I went to visit Adam yesterday at umich to go to a Google Seminar by a googler. It was fun and interesting. A bunch of the information was similar to a talk given by a different googler a couple years ago. I think the most notable new subject discussed was a technology Google employs to easily develop and run programs that analyze their huge stores of data. It was called MapReduce, I think. It sounded pretty slick. Along with this he talked more about how Google manages these types of jobs and how it interacts closely with Google File System.

This MapReduce stuff allowed them to write simpler programs that would compute stuff over their entire dataset without worrying about stuff dying along the way. He showed some sample C++ code of a MapReduce program of maybe 20 lines that would sum up the number of links Google indexed per domain. I believe based on the numbers he mentioned that would have taken less than 20 minutes. Crazy talk! Maybe I’ll try to describe this a bit more in a different post. I’m not sure I remember everything exactly.

It was some good stuff. My favorite quote was when he said how early on in Google’s history, “We got really good at moving out of bankrupt data centers.” This is in regards to them putting 88(?) servers per rack and squeezing them in tight, which hurt the data centers who at that time charged per square feet (I think for stuff like power and cooling and not network usage).
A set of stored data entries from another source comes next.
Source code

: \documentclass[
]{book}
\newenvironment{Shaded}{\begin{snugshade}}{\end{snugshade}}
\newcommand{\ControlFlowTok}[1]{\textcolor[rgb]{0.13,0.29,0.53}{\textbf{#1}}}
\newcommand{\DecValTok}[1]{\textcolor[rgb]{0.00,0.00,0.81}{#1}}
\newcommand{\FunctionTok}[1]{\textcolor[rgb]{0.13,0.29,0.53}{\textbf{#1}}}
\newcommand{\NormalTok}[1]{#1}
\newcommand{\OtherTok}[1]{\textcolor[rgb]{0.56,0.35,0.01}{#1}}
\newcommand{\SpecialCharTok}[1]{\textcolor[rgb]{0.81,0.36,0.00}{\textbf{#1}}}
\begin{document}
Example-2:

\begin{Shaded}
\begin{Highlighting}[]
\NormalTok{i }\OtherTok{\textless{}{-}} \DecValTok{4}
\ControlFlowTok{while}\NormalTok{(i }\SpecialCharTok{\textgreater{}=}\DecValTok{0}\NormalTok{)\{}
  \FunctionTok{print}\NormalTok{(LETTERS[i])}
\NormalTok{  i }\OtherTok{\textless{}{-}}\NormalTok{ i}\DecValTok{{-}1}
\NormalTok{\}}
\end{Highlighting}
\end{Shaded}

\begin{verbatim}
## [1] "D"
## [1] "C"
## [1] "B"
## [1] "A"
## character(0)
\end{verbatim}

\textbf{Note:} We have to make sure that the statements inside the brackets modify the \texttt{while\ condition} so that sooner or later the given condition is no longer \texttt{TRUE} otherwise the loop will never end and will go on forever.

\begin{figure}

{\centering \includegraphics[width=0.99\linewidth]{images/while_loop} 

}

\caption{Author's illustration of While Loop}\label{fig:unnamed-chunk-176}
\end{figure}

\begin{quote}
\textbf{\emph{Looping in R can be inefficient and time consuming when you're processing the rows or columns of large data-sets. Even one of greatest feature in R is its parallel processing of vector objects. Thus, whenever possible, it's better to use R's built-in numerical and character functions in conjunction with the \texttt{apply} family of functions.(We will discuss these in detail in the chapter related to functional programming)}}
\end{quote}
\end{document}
This talk kind of renewed my thought that really there should be a good, open source implmentation of a Google File System type thinger. It seems GFS has some optimizations that would limit its applications. However, I wonder if we could sacrafice some of these optimizations to make it more flexible, but yet still maintain something that is worthwhile. Maybe sometime I’ll get around to solidfying some thoughts on this and how it should work and what features it should have.

Update: MapReduce Update 2: Looks like a very similar talk given by someone else (Jeff Dean).